Gary Ridgway

94
Gary Ridgway bigraphy, stories - American serial murderer

Gary Ridgway : biography

February 18, 1949 –

Gary Leon Ridgway (born February 18, 1949), an American serial killer known as the Green River Killer, was initially convicted of 48 separate murders and later confessed to nearly twice that number. As part of his plea bargain, an additional conviction was added, bringing the total number of convictions to 49. He murdered numerous women and girls in Washington state during the 1980s and 1990s. Most of his victims were alleged to be prostitutes. The press gave him his nickname after the first five victims were found in the Green River; his identity was not known. He strangled the women, usually with his arm but sometimes using ligatures. After strangling them, he would dump their bodies throughout forested and overgrown areas in King County, often returning to the dead bodies to have sexual intercourse with them.

On November 30, 2001, as he was leaving the Renton, Washington, Kenworth truck factory where he worked, he was arrested for the murders of four women whose cases were linked to him through DNA evidence. As part of a plea bargain wherein he agreed to disclose the whereabouts of still-missing women, he was spared the death penalty and received a sentence of life imprisonment without parole.

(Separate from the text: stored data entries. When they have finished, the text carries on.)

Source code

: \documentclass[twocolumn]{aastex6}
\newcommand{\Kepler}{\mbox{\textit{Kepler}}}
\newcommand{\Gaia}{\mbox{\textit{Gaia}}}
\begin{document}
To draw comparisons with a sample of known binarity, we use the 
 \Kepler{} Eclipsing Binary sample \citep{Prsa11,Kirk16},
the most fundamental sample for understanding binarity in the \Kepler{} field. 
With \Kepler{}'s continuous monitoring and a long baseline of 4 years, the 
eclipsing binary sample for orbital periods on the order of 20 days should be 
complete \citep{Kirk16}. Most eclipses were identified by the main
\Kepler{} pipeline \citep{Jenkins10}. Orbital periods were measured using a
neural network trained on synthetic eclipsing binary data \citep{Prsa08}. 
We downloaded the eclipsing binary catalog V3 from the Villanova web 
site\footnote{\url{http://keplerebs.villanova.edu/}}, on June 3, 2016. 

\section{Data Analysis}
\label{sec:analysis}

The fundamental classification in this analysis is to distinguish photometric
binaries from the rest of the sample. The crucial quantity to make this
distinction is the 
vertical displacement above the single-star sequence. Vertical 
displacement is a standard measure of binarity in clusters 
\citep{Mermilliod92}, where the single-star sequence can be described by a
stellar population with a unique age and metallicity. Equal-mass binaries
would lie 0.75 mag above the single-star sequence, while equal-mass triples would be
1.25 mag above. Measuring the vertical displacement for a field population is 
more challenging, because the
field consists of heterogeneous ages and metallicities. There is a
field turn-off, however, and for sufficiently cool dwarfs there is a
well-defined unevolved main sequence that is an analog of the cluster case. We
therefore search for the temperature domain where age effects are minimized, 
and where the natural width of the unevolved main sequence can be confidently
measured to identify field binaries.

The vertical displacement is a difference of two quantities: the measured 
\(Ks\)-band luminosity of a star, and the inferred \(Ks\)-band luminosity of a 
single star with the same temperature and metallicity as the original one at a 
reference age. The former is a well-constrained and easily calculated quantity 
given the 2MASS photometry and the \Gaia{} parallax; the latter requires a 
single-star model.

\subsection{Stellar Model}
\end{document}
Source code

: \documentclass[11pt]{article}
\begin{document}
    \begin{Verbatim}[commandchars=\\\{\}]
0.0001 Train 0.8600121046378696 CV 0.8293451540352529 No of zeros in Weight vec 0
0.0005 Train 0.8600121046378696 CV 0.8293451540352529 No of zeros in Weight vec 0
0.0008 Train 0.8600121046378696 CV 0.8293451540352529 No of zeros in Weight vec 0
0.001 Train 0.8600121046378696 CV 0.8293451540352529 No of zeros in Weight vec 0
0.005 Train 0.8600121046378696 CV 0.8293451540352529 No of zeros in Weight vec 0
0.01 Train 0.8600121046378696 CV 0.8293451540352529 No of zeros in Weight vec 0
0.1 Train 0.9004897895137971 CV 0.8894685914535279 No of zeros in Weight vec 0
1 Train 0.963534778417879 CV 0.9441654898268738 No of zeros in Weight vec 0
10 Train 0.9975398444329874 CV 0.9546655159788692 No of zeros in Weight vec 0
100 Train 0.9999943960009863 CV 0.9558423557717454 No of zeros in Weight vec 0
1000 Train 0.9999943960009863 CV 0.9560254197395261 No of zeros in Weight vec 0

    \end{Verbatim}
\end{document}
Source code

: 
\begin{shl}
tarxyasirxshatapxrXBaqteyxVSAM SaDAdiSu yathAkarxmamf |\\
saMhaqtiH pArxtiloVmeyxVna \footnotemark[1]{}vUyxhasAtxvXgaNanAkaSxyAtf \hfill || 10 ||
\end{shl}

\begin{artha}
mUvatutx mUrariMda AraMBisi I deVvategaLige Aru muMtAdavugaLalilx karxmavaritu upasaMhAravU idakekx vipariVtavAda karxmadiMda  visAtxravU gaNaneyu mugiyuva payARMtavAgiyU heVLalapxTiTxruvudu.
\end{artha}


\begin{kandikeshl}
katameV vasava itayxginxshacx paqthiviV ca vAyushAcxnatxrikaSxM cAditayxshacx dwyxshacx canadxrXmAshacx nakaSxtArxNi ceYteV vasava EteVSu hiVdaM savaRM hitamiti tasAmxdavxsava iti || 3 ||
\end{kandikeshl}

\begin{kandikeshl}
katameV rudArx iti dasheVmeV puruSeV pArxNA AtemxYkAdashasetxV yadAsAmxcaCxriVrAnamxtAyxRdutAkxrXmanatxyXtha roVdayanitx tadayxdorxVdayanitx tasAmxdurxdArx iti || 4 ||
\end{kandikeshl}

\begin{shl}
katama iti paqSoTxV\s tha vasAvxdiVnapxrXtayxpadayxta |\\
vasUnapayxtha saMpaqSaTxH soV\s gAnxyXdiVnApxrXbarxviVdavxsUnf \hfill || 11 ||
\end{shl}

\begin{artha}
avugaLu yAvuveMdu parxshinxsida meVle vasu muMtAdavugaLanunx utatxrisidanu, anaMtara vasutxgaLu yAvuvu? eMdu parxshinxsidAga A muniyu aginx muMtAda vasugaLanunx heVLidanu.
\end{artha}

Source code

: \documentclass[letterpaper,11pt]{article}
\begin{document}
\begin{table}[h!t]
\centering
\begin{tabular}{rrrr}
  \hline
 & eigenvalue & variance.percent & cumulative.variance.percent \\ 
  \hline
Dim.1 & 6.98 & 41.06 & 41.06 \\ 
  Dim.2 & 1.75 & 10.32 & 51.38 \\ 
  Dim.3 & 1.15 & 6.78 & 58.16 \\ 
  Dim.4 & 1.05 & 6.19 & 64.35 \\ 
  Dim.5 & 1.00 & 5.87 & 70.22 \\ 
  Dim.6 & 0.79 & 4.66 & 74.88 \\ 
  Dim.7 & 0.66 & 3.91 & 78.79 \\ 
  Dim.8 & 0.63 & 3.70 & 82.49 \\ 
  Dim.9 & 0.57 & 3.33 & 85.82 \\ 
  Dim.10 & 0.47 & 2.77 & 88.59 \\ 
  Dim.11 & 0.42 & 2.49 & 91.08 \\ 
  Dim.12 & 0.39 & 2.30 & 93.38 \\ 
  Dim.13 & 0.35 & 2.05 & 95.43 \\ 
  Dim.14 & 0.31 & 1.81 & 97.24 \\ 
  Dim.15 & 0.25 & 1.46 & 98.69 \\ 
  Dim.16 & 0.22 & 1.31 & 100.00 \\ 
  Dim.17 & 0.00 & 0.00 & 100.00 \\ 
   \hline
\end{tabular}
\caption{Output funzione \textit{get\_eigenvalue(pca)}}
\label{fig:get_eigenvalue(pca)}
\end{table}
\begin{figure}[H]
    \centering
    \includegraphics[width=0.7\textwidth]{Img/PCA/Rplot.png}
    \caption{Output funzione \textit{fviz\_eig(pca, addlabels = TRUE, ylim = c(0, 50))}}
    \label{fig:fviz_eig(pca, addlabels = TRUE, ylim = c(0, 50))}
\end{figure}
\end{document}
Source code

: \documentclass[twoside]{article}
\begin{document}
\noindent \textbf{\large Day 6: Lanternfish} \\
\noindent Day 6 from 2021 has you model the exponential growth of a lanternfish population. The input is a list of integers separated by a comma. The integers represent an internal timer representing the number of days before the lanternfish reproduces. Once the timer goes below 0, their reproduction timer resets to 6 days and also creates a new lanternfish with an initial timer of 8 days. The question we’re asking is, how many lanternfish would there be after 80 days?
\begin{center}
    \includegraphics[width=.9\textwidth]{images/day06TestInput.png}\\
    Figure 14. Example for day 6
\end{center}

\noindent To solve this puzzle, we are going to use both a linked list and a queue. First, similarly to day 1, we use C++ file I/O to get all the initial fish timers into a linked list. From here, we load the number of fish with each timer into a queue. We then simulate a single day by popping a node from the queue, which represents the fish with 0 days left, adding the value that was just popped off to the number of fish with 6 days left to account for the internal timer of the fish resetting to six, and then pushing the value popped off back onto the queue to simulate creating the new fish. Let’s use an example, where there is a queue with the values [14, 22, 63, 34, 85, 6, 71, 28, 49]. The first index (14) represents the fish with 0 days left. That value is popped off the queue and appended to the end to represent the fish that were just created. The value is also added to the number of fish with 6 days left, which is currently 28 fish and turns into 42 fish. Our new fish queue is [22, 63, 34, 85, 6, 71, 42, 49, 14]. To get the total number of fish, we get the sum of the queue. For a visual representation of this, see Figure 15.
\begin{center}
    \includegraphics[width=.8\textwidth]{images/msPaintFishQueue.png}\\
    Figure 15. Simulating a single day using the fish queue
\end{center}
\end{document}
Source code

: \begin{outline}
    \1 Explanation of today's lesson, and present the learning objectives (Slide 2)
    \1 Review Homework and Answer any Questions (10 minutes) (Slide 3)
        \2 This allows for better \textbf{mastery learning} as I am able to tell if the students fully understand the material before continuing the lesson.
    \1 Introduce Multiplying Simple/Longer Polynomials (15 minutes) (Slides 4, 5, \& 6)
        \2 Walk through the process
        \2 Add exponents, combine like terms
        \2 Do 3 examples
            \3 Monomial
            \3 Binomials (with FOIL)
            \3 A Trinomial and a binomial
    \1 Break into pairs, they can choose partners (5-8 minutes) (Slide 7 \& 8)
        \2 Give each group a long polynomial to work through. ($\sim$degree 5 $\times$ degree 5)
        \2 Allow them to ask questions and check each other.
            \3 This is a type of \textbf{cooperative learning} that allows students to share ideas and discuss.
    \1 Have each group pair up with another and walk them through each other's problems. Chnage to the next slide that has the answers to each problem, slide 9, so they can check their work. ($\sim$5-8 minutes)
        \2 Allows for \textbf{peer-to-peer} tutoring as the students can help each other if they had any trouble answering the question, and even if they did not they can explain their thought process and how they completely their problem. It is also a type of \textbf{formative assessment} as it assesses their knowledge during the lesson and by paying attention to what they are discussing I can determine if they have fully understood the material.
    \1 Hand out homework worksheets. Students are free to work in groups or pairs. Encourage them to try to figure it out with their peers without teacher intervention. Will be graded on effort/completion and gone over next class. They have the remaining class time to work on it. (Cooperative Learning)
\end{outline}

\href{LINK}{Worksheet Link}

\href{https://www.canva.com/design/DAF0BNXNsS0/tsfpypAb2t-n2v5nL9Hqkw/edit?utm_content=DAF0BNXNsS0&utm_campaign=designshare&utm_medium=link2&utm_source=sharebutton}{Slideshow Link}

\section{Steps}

Plea bargain, confessions, sentencing

Early in August 2003, Seattle television news reported that Ridgway had been moved from a maximum security cell at King County Jail to an undisclosed location. Other news reports stated that his lawyers, led by Anthony Savage, were closing a plea bargain that would spare him the death penalty in return for his confession to a number of the Green River murders.

On November 5, 2003, Ridgway entered a guilty plea to 48 charges of aggravated first degree murder as part of a plea bargain, agreed to in June, that would spare him execution in exchange for his cooperation in locating the remains of his victims and providing other details. In his statement accompanying his guilty plea, Ridgway explained that all of his victims had been killed inside King County, Washington, and that he had transported and dumped the remains of the two women near Portland to confuse the police.

Deputy prosecutor Jeffrey Baird noted in court that the deal contained "the names of 41 victims who would not be the subject of State v. Ridgway if it were not for the plea agreement." King County Prosecuting Attorney Norm Maleng explained his decision to make the deal:

On December 18, 2003, King County Superior Court Judge Richard Jones sentenced Ridgway to 48 life sentences with no possibility of parole and one life sentence, to be served consecutively. He was also sentenced to an additional 10 years for tampering with evidence for each of the 48 victims, adding 480 years to his 48 life sentences.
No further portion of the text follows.